=== EXERCISE DESCRIPTION ===
Look through the data below for the line with "A 64-sample FFT", and transcribe it exactly together with each line after it up to and including the line with "will behave in". Give nothing else.

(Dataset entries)
--------------------------------

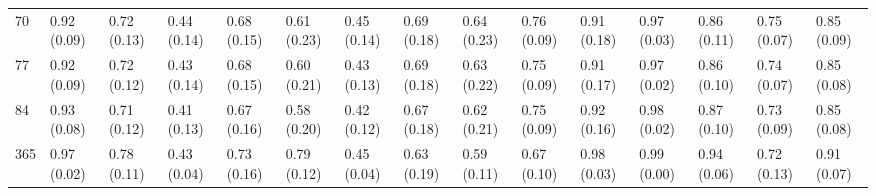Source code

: \begin{tabular}{lllllllllllllll}
70  &  0.92 (0.09) &  0.72 (0.13) &  0.44 (0.14) &  0.68 (0.15) &  0.61 (0.23) &  0.45 (0.14) &  0.69 (0.18) &  0.64 (0.23) &  0.76 (0.09) &  0.91 (0.18) &  0.97 (0.03) &  0.86 (0.11) &  0.75 (0.07) &  0.85 (0.09) \\
77  &  0.92 (0.09) &  0.72 (0.12) &  0.43 (0.14) &  0.68 (0.15) &  0.60 (0.21) &  0.43 (0.13) &  0.69 (0.18) &  0.63 (0.22) &  0.75 (0.09) &  0.91 (0.17) &  0.97 (0.02) &  0.86 (0.10) &  0.74 (0.07) &  0.85 (0.08) \\
84  &  0.93 (0.08) &  0.71 (0.12) &  0.41 (0.13) &  0.67 (0.16) &  0.58 (0.20) &  0.42 (0.12) &  0.67 (0.18) &  0.62 (0.21) &  0.75 (0.09) &  0.92 (0.16) &  0.98 (0.02) &  0.87 (0.10) &  0.73 (0.09) &  0.85 (0.08) \\
365 &  0.97 (0.02) &  0.78 (0.11) &  0.43 (0.04) &  0.73 (0.16) &  0.79 (0.12) &  0.45 (0.04) &  0.63 (0.19) &  0.59 (0.11) &  0.67 (0.10) &  0.98 (0.03) &  0.99 (0.00) &  0.94 (0.06) &  0.72 (0.13) &  0.91 (0.07) \\
\bottomrule
\end{tabular}
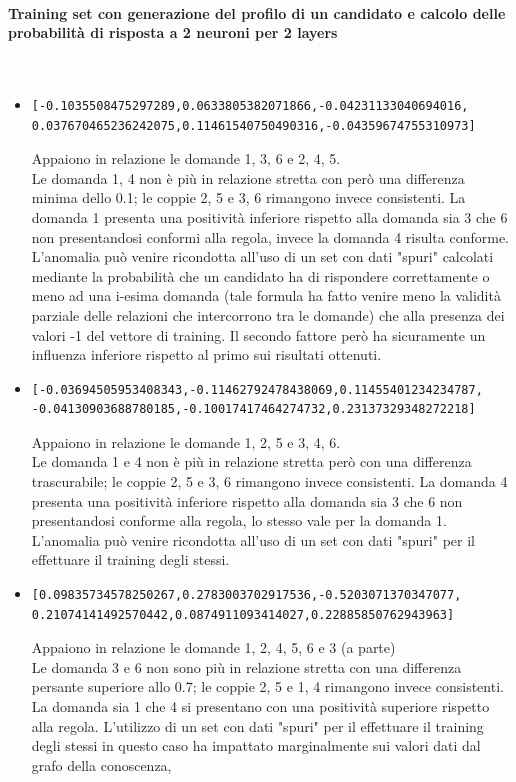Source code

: \paragraph{Training set con generazione del profilo di un candidato e calcolo delle probabilit\`a di risposta a  2 neuroni per 2 layers}\mbox{}
\label{Training set con generazione del profilo di un candidato e calcolo delle probabilita di risposta a  2 neuroni}
\\
\noindent
\begin{itemize}
\item  \begin{verbatim}[-0.1035508475297289,0.0633805382071866,-0.04231133040694016,
0.037670465236242075,0.11461540750490316,-0.04359674755310973]\end{verbatim}
Appaiono in relazione le domande 1, 3, 6 e 2, 4, 5.\\
Le domanda 1, 4 non \`e pi\`u in relazione stretta con per\`o una differenza minima dello 0.1; le coppie 2, 5 e 3, 6 rimangono invece consistenti. La domanda 1 presenta una positivit\`a inferiore rispetto alla domanda sia 3 che 6 non presentandosi conformi alla regola, invece la domanda 4 risulta conforme. L'anomalia pu\`o venire ricondotta all'uso di un set con dati "spuri" calcolati mediante la probabilit\`a che un candidato ha di rispondere correttamente o meno ad una i-esima domanda (tale formula ha fatto venire meno la validit\`a parziale delle relazioni che intercorrono tra le domande) che alla presenza dei valori -1 del vettore di training. Il secondo fattore per\`o ha sicuramente un influenza inferiore rispetto al primo sui risultati ottenuti.

\item  \begin{verbatim}[-0.03694505953408343,-0.11462792478438069,0.11455401234234787,
-0.04130903688780185,-0.10017417464274732,0.23137329348272218]\end{verbatim}
Appaiono in relazione le domande 1, 2, 5 e 3, 4, 6.\\
Le domanda 1 e 4 non \`e pi\`u in relazione stretta per\`o con una differenza trascurabile; le coppie 2, 5 e 3, 6 rimangono invece consistenti. La domanda 4 presenta una positivit\`a inferiore rispetto alla domanda sia 3 che 6 non presentandosi conforme alla regola, lo stesso vale per la domanda 1. L'anomalia pu\`o venire ricondotta all'uso di un set con dati "spuri" per il effettuare il training degli stessi.

\item  \begin{verbatim}[0.09835734578250267,0.2783003702917536,-0.5203071370347077,
0.21074141492570442,0.0874911093414027,0.22885850762943963]\end{verbatim}
Appaiono in relazione le domande 1, 2, 4, 5, 6 e 3 (a parte)\\
Le domanda 3 e 6  non sono pi\`u in relazione stretta con una differenza persante superiore allo 0.7; le coppie 2, 5 e 1, 4 rimangono invece consistenti. La domanda sia 1 che 4 si presentano con una positivit\`a superiore rispetto alla regola. L'utilizzo di  un set con dati "spuri" per il effettuare il training degli stessi in questo caso ha impattato marginalmente sui valori dati dal grafo della conoscenza,


\end{itemize}
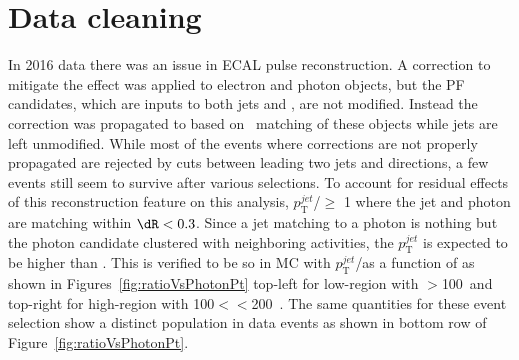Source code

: \chapter{Data cleaning} %

\label{AppendixD}
\label{sec:slewratecleaning}

In 2016 data there was an issue in ECAL pulse reconstruction. A correction to mitigate the effect
was applied to electron and photon objects, but the PF 
candidates, which are inputs to both jets and \ptmiss, are not modified. Instead the correction was propagated to \ptmiss based on \dR\ 
matching of these objects while jets are left unmodified. While most of the events where corrections are not properly propagated are 
rejected by \dphi cuts between leading two jets and \ptmiss directions, a few events still seem to survive after various selections.  To 
account for residual effects of this reconstruction feature on this analysis, $p_{\text{T}}^{jet}$/\ptg $\geq$ 1 where the jet and photon 
are matching within $\dR<0.3$. Since a jet matching to a photon is nothing but the photon candidate clustered with neighboring activities, 
the $p_{\text{T}}^{jet}$ is expected to be higher than \ptg. This is verified to be so in MC with  
$p_{\text{T}}^{jet}$/\ptg as a function of \ptg as shown in Figures~\ref{fig:ratioVsPhotonPt} top-left for 
low-\dphi region with \ptmiss$>$100~\gev and top-right for high-\dphi region with 100$<$\ptmiss$<$200~\gev. The same quantities for these 
event selection show a distinct population in data events as shown in bottom row of Figure~\ref{fig:ratioVsPhotonPt}. 


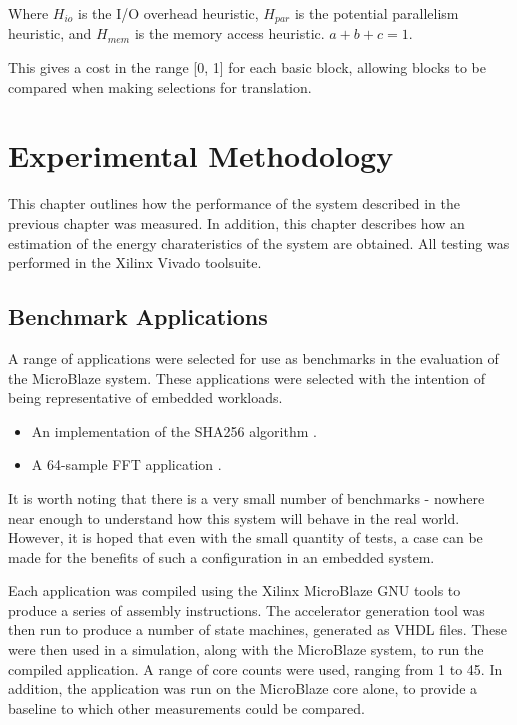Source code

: \documentclass{UoYCSproject}
\begin{document}
Where \(H_{io}\) is the I/O overhead heuristic, \(H_{par}\) is the potential parallelism heuristic, and \(H_{mem}\) is the
memory access heuristic. \(a + b + c = 1\).

This gives a cost in the range [0, 1] for each basic block, allowing blocks to be compared when making selections for translation.

\chapter{Experimental Methodology}

This chapter outlines how the performance of the system described in the previous chapter was measured.
In addition, this chapter describes how an estimation of the energy charateristics of the system are obtained.
All testing was performed in the Xilinx Vivado toolsuite.

\section{Benchmark Applications}

A range of applications were selected for use as benchmarks in the evaluation of the MicroBlaze system. These applications
were selected with the intention of being representative of embedded workloads.

\begin{itemize}
  \item An implementation of the SHA256 algorithm \cite{sha256}.
  \item A 64-sample FFT application \cite{fft}.
\end{itemize}

It is worth noting that there is a very small number of benchmarks - nowhere near enough to understand how this system
will behave in the real world. However, it is hoped that even with the small quantity of tests, a case can be made for the
benefits of such a configuration in an embedded system.

Each application was compiled using the Xilinx MicroBlaze GNU tools to produce a series of assembly instructions. The
accelerator generation tool was then run to produce a number of state machines, generated as VHDL files.
These were then used in a simulation, along with the MicroBlaze system, to run the compiled application.
A range of core counts were used, ranging from 1 to 45. In addition, the application was run on the MicroBlaze core alone,
to provide a baseline to which other measurements could be compared.
\end{document}
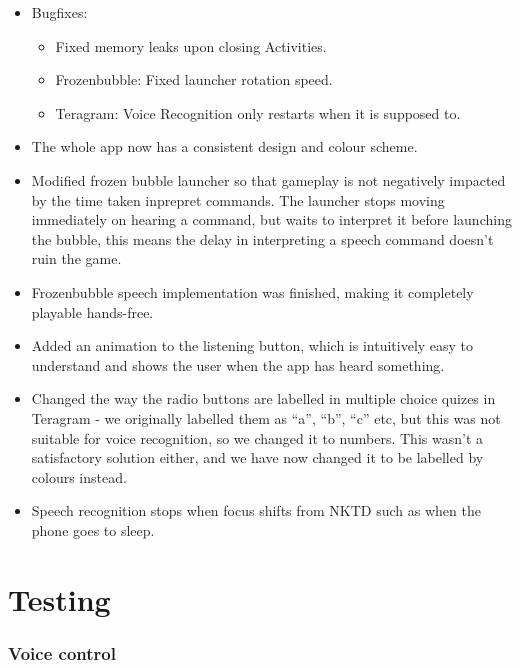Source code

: \documentclass[11pt, oneside]{article}
\begin{document}
\begin{itemize}

\item Bugfixes:
\begin{itemize}
	\item Fixed memory leaks upon closing Activities.
	\item Frozenbubble: Fixed launcher rotation speed.
	\item Teragram: Voice Recognition only restarts when it is
          supposed to.
\end{itemize}

\item The whole app now has a consistent design and colour scheme.

\item Modified frozen bubble launcher so that gameplay is not
  negatively impacted by the time taken inprepret commands. The
  launcher stops moving immediately on hearing a command, but waits to
  interpret it before launching the bubble, this means the delay in
  interpreting a speech command doesn't ruin the game.

\item Frozenbubble speech implementation was finished, making it
  completely playable hands-free.

\item Added an animation to the listening button, which is intuitively
  easy to understand and shows the user when the app has heard
  something.

\item Changed the way the radio buttons are labelled in multiple
  choice quizes in Teragram - we originally labelled them as ``a'',
  ``b'', ``c'' etc, but this was not suitable for voice recognition,
  so we changed it to numbers. This wasn't a satisfactory solution
  either, and we have now changed it to be labelled by colours
  instead.

\item Speech recognition stops when focus shifts from NKTD such as
  when the phone goes to sleep.
\end{itemize}

\pagebreak

\section{Testing}

\subsubsection*{Voice control}
\end{document}
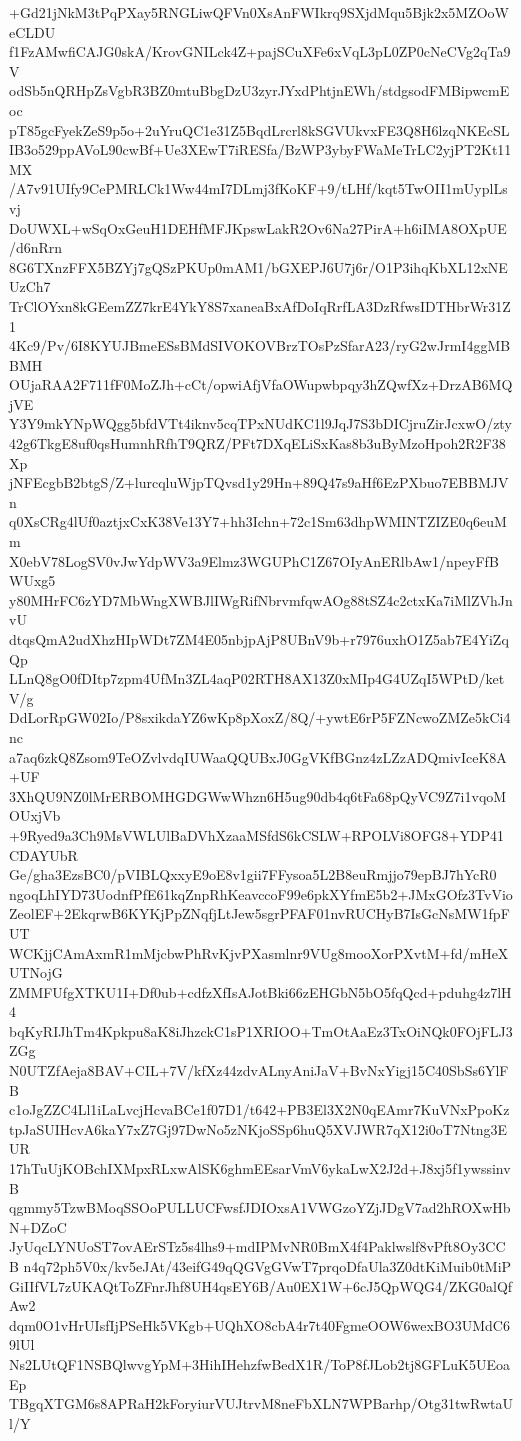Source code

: +Gd21jNkM3tPqPXay5RNGLiwQFVn0XsAnFWIkrq9SXjdMqu5Bjk2x5MZOoWeCLDU
f1FzAMwfiCAJG0skA/KrovGNILck4Z+pajSCuXFe6xVqL3pL0ZP0cNeCVg2qTa9V
odSb5nQRHpZsVgbR3BZ0mtuBbgDzU3zyrJYxdPhtjnEWh/stdgsodFMBipwcmEoc
pT85gcFyekZeS9p5o+2uYruQC1e31Z5BqdLrcrl8kSGVUkvxFE3Q8H6lzqNKEcSL
IB3o529ppAVoL90cwBf+Ue3XEwT7iRESfa/BzWP3ybyFWaMeTrLC2yjPT2Kt11MX
/A7v91UIfy9CePMRLCk1Ww44mI7DLmj3fKoKF+9/tLHf/kqt5TwOII1mUyplLsvj
DoUWXL+wSqOxGeuH1DEHfMFJKpswLakR2Ov6Na27PirA+h6iIMA8OXpUE/d6nRrn
8G6TXnzFFX5BZYj7gQSzPKUp0mAM1/bGXEPJ6U7j6r/O1P3ihqKbXL12xNEUzCh7
TrClOYxn8kGEemZZ7krE4YkY8S7xaneaBxAfDoIqRrfLA3DzRfwsIDTHbrWr31Z1
4Kc9/Pv/6I8KYUJBmeESsBMdSIVOKOVBrzTOsPzSfarA23/ryG2wJrmI4ggMBBMH
OUjaRAA2F711fF0MoZJh+cCt/opwiAfjVfaOWupwbpqy3hZQwfXz+DrzAB6MQjVE
Y3Y9mkYNpWQgg5bfdVTt4iknv5cqTPxNUdKC1l9JqJ7S3bDICjruZirJcxwO/zty
42g6TkgE8uf0qsHumnhRfhT9QRZ/PFt7DXqELiSxKas8b3uByMzoHpoh2R2F38Xp
jNFEcgbB2btgS/Z+lurcqluWjpTQvsd1y29Hn+89Q47s9aHf6EzPXbuo7EBBMJVn
q0XsCRg4lUf0aztjxCxK38Ve13Y7+hh3Ichn+72c1Sm63dhpWMINTZIZE0q6euMm
X0ebV78LogSV0vJwYdpWV3a9Elmz3WGUPhC1Z67OIyAnERlbAw1/npeyFfBWUxg5
y80MHrFC6zYD7MbWngXWBJlIWgRifNbrvmfqwAOg88tSZ4c2ctxKa7iMlZVhJnvU
dtqsQmA2udXhzHIpWDt7ZM4E05nbjpAjP8UBnV9b+r7976uxhO1Z5ab7E4YiZqQp
LLnQ8gO0fDItp7zpm4UfMn3ZL4aqP02RTH8AX13Z0xMIp4G4UZqI5WPtD/ketV/g
DdLorRpGW02Io/P8sxikdaYZ6wKp8pXoxZ/8Q/+ywtE6rP5FZNcwoZMZe5kCi4nc
a7aq6zkQ8Zsom9TeOZvlvdqIUWaaQQUBxJ0GgVKfBGnz4zLZzADQmivIceK8A+UF
3XhQU9NZ0lMrERBOMHGDGWwWhzn6H5ug90db4q6tFa68pQyVC9Z7i1vqoMOUxjVb
+9Ryed9a3Ch9MsVWLUlBaDVhXzaaMSfdS6kCSLW+RPOLVi8OFG8+YDP41CDAYUbR
Ge/gha3EzsBC0/pVIBLQxxyE9oE8v1gii7FFysoa5L2B8euRmjjo79epBJ7hYcR0
ngoqLhIYD73UodnfPfE61kqZnpRhKeavccoF99e6pkXYfmE5b2+JMxGOfz3TvVio
ZeolEF+2EkqrwB6KYKjPpZNqfjLtJew5sgrPFAF01nvRUCHyB7IsGcNsMW1fpFUT
WCKjjCAmAxmR1mMjcbwPhRvKjvPXasmlnr9VUg8mooXorPXvtM+fd/mHeXUTNojG
ZMMFUfgXTKU1I+Df0ub+cdfzXfIsAJotBki66zEHGbN5bO5fqQcd+pduhg4z7lH4
bqKyRIJhTm4Kpkpu8aK8iJhzckC1sP1XRIOO+TmOtAaEz3TxOiNQk0FOjFLJ3ZGg
N0UTZfAeja8BAV+CIL+7V/kfXz44zdvALnyAniJaV+BvNxYigj15C40SbSs6YlFB
c1oJgZZC4Ll1iLaLvcjHcvaBCe1f07D1/t642+PB3El3X2N0qEAmr7KuVNxPpoKz
tpJaSUIHcvA6kaY7xZ7Gj97DwNo5zNKjoSSp6huQ5XVJWR7qX12i0oT7Ntng3EUR
17hTuUjKOBchIXMpxRLxwAlSK6ghmEEsarVmV6ykaLwX2J2d+J8xj5f1ywssinvB
qgmmy5TzwBMoqSSOoPULLUCFwsfJDIOxsA1VWGzoYZjJDgV7ad2hROXwHbN+DZoC
JyUqcLYNUoST7ovAErSTz5s4lhs9+mdIPMvNR0BmX4f4Paklwslf8vPft8Oy3CCB
n4q72ph5V0x/kv5eJAt/43eifG49qQGVgGVwT7prqoDfaUla3Z0dtKiMuib0tMiP
GiIIfVL7zUKAQtToZFnrJhf8UH4qsEY6B/Au0EX1W+6cJ5QpWQG4/ZKG0alQfAw2
dqm0O1vHrUIsfIjPSeHk5VKgb+UQhXO8cbA4r7t40FgmeOOW6wexBO3UMdC69lUl
Ns2LUtQF1NSBQlwvgYpM+3HihIHehzfwBedX1R/ToP8fJLob2tj8GFLuK5UEoaEp
TBgqXTGM6s8APRaH2kForyiurVUJtrvM8neFbXLN7WPBarhp/Otg31twRwtaUl/Y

--------------------------------

=== SOLUTION TO THIS TASK ===
  \item A 64-sample FFT application \cite{fft}.
\end{itemize}

It is worth noting that there is a very small number of benchmarks - nowhere near enough to understand how this system
will behave in the real world. However, it is hoped that even with the small quantity of tests, a case can be made for the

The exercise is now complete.